**WHAT THE TASK REQUIRES**
Search the records for the word "build" and copy each line in which it appears.

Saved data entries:
* * * * * * * * *

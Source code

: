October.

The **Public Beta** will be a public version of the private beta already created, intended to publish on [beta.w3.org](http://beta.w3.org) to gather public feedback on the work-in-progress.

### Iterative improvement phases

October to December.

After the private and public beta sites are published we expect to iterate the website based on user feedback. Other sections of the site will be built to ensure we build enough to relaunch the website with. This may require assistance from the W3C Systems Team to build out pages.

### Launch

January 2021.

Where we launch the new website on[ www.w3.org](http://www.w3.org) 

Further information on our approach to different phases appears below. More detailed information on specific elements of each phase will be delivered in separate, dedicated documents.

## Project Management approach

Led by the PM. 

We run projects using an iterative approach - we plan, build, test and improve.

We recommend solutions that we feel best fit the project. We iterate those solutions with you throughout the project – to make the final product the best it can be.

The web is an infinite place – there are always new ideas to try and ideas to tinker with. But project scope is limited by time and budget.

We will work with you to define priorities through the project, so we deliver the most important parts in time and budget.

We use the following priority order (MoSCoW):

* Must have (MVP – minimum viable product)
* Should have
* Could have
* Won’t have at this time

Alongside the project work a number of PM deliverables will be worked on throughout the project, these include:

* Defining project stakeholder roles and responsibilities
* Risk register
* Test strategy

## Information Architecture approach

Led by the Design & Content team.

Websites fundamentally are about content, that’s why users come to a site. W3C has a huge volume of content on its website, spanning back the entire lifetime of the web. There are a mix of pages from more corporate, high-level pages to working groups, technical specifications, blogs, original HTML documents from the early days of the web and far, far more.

* * * * * * * * *

**RESPONSE TO THIS EXERCISE**
After the private and public beta sites are published we expect to iterate the website based on user feedback. Other sections of the site will be built to ensure we build enough to relaunch the website with. This may require assistance from the W3C Systems Team to build out pages.
We run projects using an iterative approach - we plan, build, test and improve.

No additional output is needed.